How can South Australians tuning in to question time today or their parliament's proceedings at any point into the future have any confidence that the words coming out of the mouths of the executive branch of the government are truthful if the Premier will not admonish those who knowingly mislead the house?

Mr Speaker, I invite you and every other South Australian to contemplate if, 12 months ago, we foresaw a circumstance where the Attorney-General of the state would make a substantial decision in regard to a substantial investment decision, have a direct pecuniary interest associated with the outcome of that decision, then not declare the conflict associated with that decision, then come into this place and mislead it about her pecuniary interest and the lack of declaration of a conflict and then be found by a committee to have misled the house on that exact fact.

Then the Premier decides that the Deputy Premier was 'going nowhere', and then, days later the South Australian public turn on their television set and find out that the Deputy Premier is indeed going somewhere—that is, losing that position. Why? Because she was conflicted as the Attorney-General having oversight of the Ombudsman.

We then find out that she was resigning the Deputy Premiership and her other associated portfolios, but not the very portfolio in which the Premier said she had a conflict; then he fails to admonish the Attorney-General—the still Attorney-General, if you are not following—who is conflicted for not knowingly misleading the house; and then the parliament has to suspend the Attorney-General for six days in a largely unprecedented manner.

If I told you 12 months ago that this was going to occur this year, you would have told me I was delusional.
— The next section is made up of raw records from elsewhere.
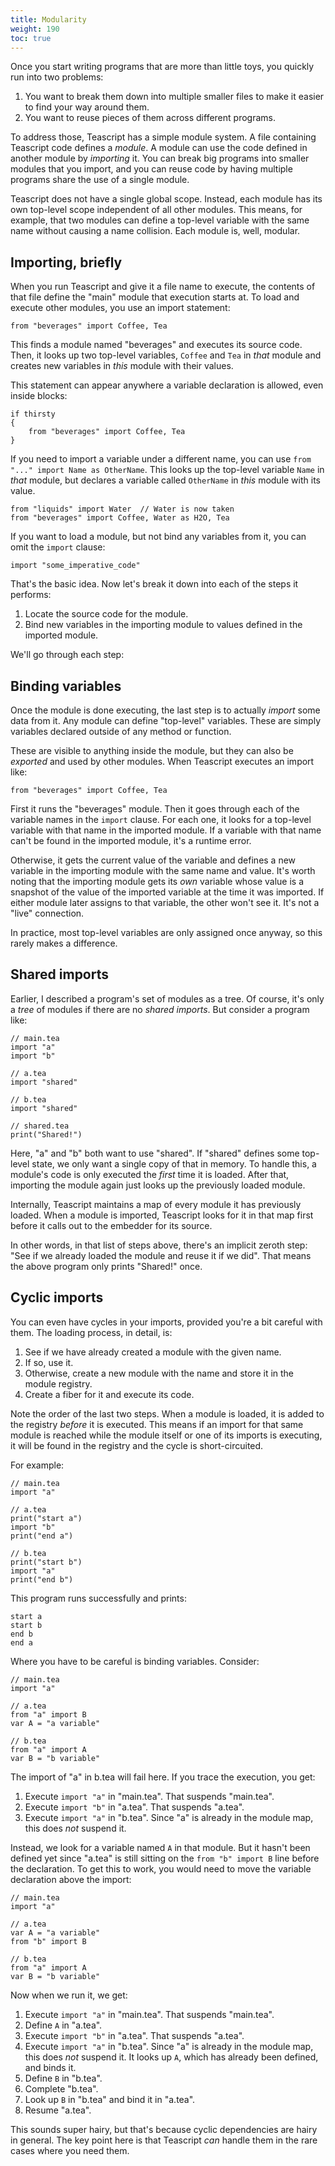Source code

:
 ```yaml
---
title: Modularity
weight: 190
toc: true
---
```


Once you start writing programs that are more than little toys, you quickly run into two problems:

1. You want to break them down into multiple smaller files to make it easier to find your way around them.
2. You want to reuse pieces of them across different programs.

To address those, Teascript has a simple module system. A file containing Teascript code defines a *module*. A module can use the code defined in another module by *importing* it. You can break big programs into smaller modules that you import, and you can reuse code by having multiple programs share the use of a single module.

Teascript does not have a single global scope. Instead, each module has its own top-level scope independent of all other modules. This means, for example, that two modules can define a top-level variable with the same name without causing a name collision. Each module is, well, modular.

## Importing, briefly

When you run Teascript and give it a file name to execute, the contents of that file define the "main" module that execution starts at. To load and execute other modules, you use an import statement:

```tea
from "beverages" import Coffee, Tea
```

This finds a module named "beverages" and executes its source code. Then, it looks up two top-level variables, `Coffee` and `Tea` in *that* module and creates new variables in *this* module with their values.

This statement can appear anywhere a variable declaration is allowed, even inside blocks:

```tea
if thirsty
{
    from "beverages" import Coffee, Tea
}
```

If you need to import a variable under a different name, you can use `from "..." import Name as OtherName`. This looks up the top-level variable `Name` in *that* module, but declares a variable called `OtherName` in *this* module with its value.

```tea
from "liquids" import Water  // Water is now taken
from "beverages" import Coffee, Water as H2O, Tea
```

If you want to load a module, but not bind any variables from it, you can omit the `import` clause:

```tea
import "some_imperative_code"
```

That's the basic idea. Now let's break it down into each of the steps it performs:

1. Locate the source code for the module.
2. Bind new variables in the importing module to values defined in the imported module.

We'll go through each step:

## Binding variables

Once the module is done executing, the last step is to actually *import* some data from it. Any module can define "top-level" variables. These are simply variables declared outside of any method or function.

These are visible to anything inside the module, but they can also be *exported* and used by other modules. When Teascript executes an import like:

```tea
from "beverages" import Coffee, Tea
```

First it runs the "beverages" module. Then it goes through each of the variable names in the `import` clause. For each one, it looks for a top-level variable with that name in the imported module. If a variable with that name can't be found in the imported module, it's a runtime error.

Otherwise, it gets the current value of the variable and defines a new variable in the importing module with the same name and value. It's worth noting that the importing module gets its *own* variable whose value is a snapshot of the value of the imported variable at the time it was imported. If either module later assigns to that variable, the other won't see it. It's not a "live" connection.

In practice, most top-level variables are only assigned once anyway, so this rarely makes a difference.

## Shared imports

Earlier, I described a program's set of modules as a tree. Of course, it's only a *tree* of modules if there are no *shared imports*. But consider a program like:

```tea {title="main.tea"}
// main.tea
import "a"
import "b"
```

```tea {title="a.tea"}
// a.tea
import "shared"
```

```tea {title="b.tea"}
// b.tea
import "shared"
```

```tea {title="shared.tea"}
// shared.tea
print("Shared!")
```

Here, "a" and "b" both want to use "shared". If "shared" defines some top-level state, we only want a single copy of that in memory. To handle this, a module's code is only executed the *first* time it is loaded. After that, importing the module again just looks up the previously loaded module.

Internally, Teascript maintains a map of every module it has previously loaded. When a module is imported, Teascript looks for it in that map first before it calls out to the embedder for its source.

In other words, in that list of steps above, there's an implicit zeroth step: "See if we already loaded the module and reuse it if we did". That means the above program only prints "Shared!" once.

## Cyclic imports

You can even have cycles in your imports, provided you're a bit careful with them. The loading process, in detail, is:

1. See if we have already created a module with the given name.
2. If so, use it.
3. Otherwise, create a new module with the name and store it in the module registry.
4. Create a fiber for it and execute its code.

Note the order of the last two steps. When a module is loaded, it is added to the registry *before* it is executed. This means if an import for that same module is reached while the module itself or one of its imports is executing, it will be found in the registry and the cycle is short-circuited.

For example:

```tea {title="main.tea"}
// main.tea
import "a"
```

```tea {title="a.tea"}
// a.tea
print("start a")
import "b"
print("end a")
```

```tea {title="b.tea"}
// b.tea
print("start b")
import "a"
print("end b")
```

This program runs successfully and prints:

    start a
    start b
    end b
    end a

Where you have to be careful is binding variables. Consider:

```tea {title="main.tea"}
// main.tea
import "a"
```

```tea {title="a.tea"}
// a.tea
from "a" import B
var A = "a variable"
```

```tea {title="b.tea"}
// b.tea
from "a" import A
var B = "b variable"
```

The import of "a" in b.tea will fail here. If you trace the execution, you get:

1. Execute `import "a"` in "main.tea". That suspends "main.tea".
2. Execute `import "b"` in "a.tea". That suspends "a.tea".
3. Execute `import "a"` in "b.tea". Since "a" is already in the module map, this does *not* suspend it.

Instead, we look for a variable named `A` in that module. But it hasn't been defined yet since "a.tea" is still sitting on the `from "b" import B` line before the declaration. To get this to work, you would need to move the variable declaration above the import:

```tea {title="main.tea"}
// main.tea
import "a"
```

```tea {title="a.tea"}
// a.tea
var A = "a variable"
from "b" import B
```

```tea {title="b.tea"}
// b.tea
from "a" import A
var B = "b variable"
```

Now when we run it, we get:

1. Execute `import "a"` in "main.tea". That suspends "main.tea".
2. Define `A` in "a.tea".
2. Execute `import "b"` in "a.tea". That suspends "a.tea".
3. Execute `import "a"` in "b.tea". Since "a" is already in the module map, this does *not* suspend it. It looks up `A`, which has already been defined, and binds it.
4. Define `B` in "b.tea".
5. Complete "b.tea".
6. Look up `B` in "b.tea" and bind it in "a.tea".
7. Resume "a.tea".

This sounds super hairy, but that's because cyclic dependencies are hairy in general. The key point here is that Teascript *can* handle them in the rare cases where you need them.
You would have said, 'That is farcical'. You could not script something so implausible, yet here we are.

Only months away from a state election, we are now witnessing the dark ages of the Liberal Party coming back to haunt every last South Australian—the full division, the full chaos on total display. This is a Liberal Party that is culturally incapable of providing stable government, utterly incapable of providing stable government, and this is all happening live, in technicolour, on everyone's television sets at the very time that we are in a declared emergency.

This is no laughing matter. This is an incredibly serious situation, and those opposite are hoping that a virus will cover up all their sins. Well, I have news for them: it will not. South Australians still place a value on truth. South Australians still expect governments to be united and South Australians expect the government of the day to be focusing on their future rather than on who the Deputy Premier is.

They are paying attention and so are we, and we very much look forward to the option being presented before the people of this state in a few months' time between division and chaos and stable government.

The DEPUTY SPEAKER: Time has expired.